Acórdão nº 10849/17.0T8SNT.L1.S1 de Supremo Tribunal de Justiça (Portugal), 01 de Março de 2023

Magistrado ResponsávelLUIS ESPÍRITO SANTO
Data da Resolução01 de Março de 2023
EmissorSupremo Tribunal de Justiça (Portugal)

Processo nº 10849/17.0T8SNT.L1.S1 Acordam no Supremo Tribunal de Justiça (6ª Secção).

I - RELATÓRIO.

AA instaurou a presente acção declarativa, sob a forma de processo comum, contra Ageas Portugal, Companhia de Seguros, S.A.

Alegou essencialmente: Foi interveniente em acidente de viação que ocorreu entre o motociclo que na altura conduzia e o veículo segurado na Ré, por conduta culposa do condutor deste.

O acidente causou-lhe várias, aliás graves, lesões, que careceram de várias intervenções cirúrgicas com internamento, vários tratamentos, tendo estado três anos sem trabalhar, sem auferir quaisquer rendimentos, e tendo perdido capacidade de ganho para futuro.

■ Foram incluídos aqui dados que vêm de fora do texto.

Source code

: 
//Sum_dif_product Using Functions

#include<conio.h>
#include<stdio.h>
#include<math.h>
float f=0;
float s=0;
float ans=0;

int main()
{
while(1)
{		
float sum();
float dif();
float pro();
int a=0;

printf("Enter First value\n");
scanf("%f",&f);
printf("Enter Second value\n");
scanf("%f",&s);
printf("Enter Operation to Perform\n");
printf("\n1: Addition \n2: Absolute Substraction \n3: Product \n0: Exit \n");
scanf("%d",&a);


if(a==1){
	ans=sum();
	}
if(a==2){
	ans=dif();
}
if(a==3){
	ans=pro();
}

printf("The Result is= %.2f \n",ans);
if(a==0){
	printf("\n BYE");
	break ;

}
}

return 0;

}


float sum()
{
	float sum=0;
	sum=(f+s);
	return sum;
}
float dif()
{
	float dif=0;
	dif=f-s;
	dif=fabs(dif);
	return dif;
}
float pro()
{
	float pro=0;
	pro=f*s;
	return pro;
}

Conclui pedindo que seja a R. condenada a pagar-lhe um valor a definir no competente incidente de liquidação ou em execução de sentença, mas nunca inferior a 128.550,00€, acrescido de juros à taxa legal contados desde a citação ou, em alternativa, na referida quantia actualizada de acordo com a taxa da inflação ou os índices de preços por forma a corrigir a desvalorização da moeda, desde a data de propositura da acção e ainda em juros desde a data da sentença.

A R. contestou admitindo a celebração do contrato de seguro conforme apólice que juntou e a culpa exclusiva do condutor do veículo seu segurado na produção do acidente, e impugnando a natureza, alcance e a extensão dos danos peticionados, bem como o seu montante.

Posteriormente, o A. deduziu incidente de liquidação, nos termos do art. 358º do CPC, peticionando a condenação da R. a pagar-lhe a quantia de 2.625.628,60€, acrescida de juros à taxa legal contados desde a citação ou na referida quantia actualizada de acordo com a taxa de inflação ou os índices de preços por forma a corrigir a desvalorização da moeda, desde a data da propositura da acção e ainda em juros desde a data da sentença.

A R. veio deduzir oposição à liquidação, desde logo pugnando pela sua inadmissibilidade, e no mais contestando os danos e os cálculos indicados pelo A.

O incidente de liquidação foi admitido.

Veio a ser proferida sentença em cuja parte dispositiva consta: “Em face do exposto, julgo parcialmente procedente a presente acção e, em conformidade:

  1. Condeno a R.

    AGEAS PORTUGAL – COMPANHIA DE SEGUROS, S.A.

    a pagar à A.

    AA, por danos patrimoniais:

    1. A quantia de 173.997,13€ (cento e setenta e três mil, novecentos e noventa e sete euros e treze cêntimos) a título de perdas salariais.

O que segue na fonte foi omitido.